Thursday, June 5, 2014

Why can't I cut without it leaving any scars

Why can't I cry with no one listening
Why can't I eat and not get fat
Why can't I be pretty like all those girls
Why can't I stick up for myself
Why am I so fucked up?
I think I'm better but I'm fucking not. I'm insane. I'm not in the right mind.

I need to lose weight and get rid of my acne and get whiter teeth so I'll be pretty and guys will like me. Or maybe just maybe I'll like me. Can I just like me?

Holy fuck I want to cut I want to cut.

I should of done Molly tonight maybe I wod feel better.

I hate this person I am. Someone please help me. Get this person away from me. I hate her.

Don't you get it? I can't stand me. I hate me.
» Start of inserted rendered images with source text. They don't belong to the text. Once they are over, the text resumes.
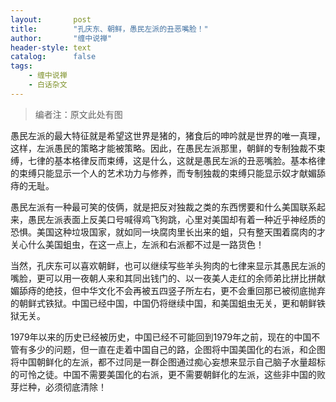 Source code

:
 ```yaml
---
layout:       post
title:        "孔庆东、朝鲜，愚民左派的丑恶嘴脸！"
author:       "缠中说禅"
header-style: text
catalog:      false
tags:
    - 缠中说禅
    - 白话杂文
---
```


> 编者注：原文此处有图



愚民左派的最大特征就是希望这世界是猪的，猪食后的呻吟就是世界的唯一真理，这样，左派愚民的策略才能被策略。因此，在愚民左派那里，朝鲜的专制独裁不束缚，七律的基本格律反而束缚，这是什么，这就是愚民左派的丑恶嘴脸。基本格律的束缚只能显示一个人的艺术功力与修养，而专制独裁的束缚只能显示奴才献媚舔痔的无耻。



愚民左派有一种最可笑的伎俩，就是把反对独裁之类的东西愣要和什么美国联系起来，愚民左派表面上反美口号喊得鸡飞狗跳，心里对美国却有着一种近乎神经质的恐惧。美国这种垃圾国家，就如同一块腐肉里长出来的蛆，只有整天围着腐肉的才关心什么美国蛆虫，在这一点上，左派和右派都不过是一路货色！



当然，孔庆东可以喜欢朝鲜，也可以继续写些羊头狗肉的七律来显示其愚民左派的嘴脸，更可以用一夜朝人来和其同出钱门的、以一夜美人走红的余师弟比拼比拼献媚舔痔的绝技，但中华文化不会再被五四竖子所左右，更不会重回那已被彻底抛弃的朝鲜式铁狱。中国已经中国，中国仍将继续中国，和美国蛆虫无关，更和朝鲜铁狱无关。



1979年以来的历史已经被历史，中国已经不可能回到1979年之前，现在的中国不管有多少的问题，但一直在走着中国自己的路，企图将中国美国化的右派，和企图将中国朝鲜化的左派，都不过同是一群企图通过痴心妄想来显示自己脑子水量超标的可怜之徒。中国不需要美国化的右派，更不需要朝鲜化的左派，这些非中国的败芽烂种，必须彻底清除！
I'm ugly and awful and I suck.

I wish I was beautiful. And skinny. Why do girls that are mean get to be pretty and tan? Why do I not get that.

I'll always be just kaci. The redhead. Nothing special. Always nothing special.

Why does the world make me hate myself? Why was I so forced in my brain that it's not okay to love me.

1 comment:

  1. Hey, stay strong, okay? You're perfect just the way you are, and I know it's hard to see that. But you are your own worst enemy, so try to keep that in mind, okay?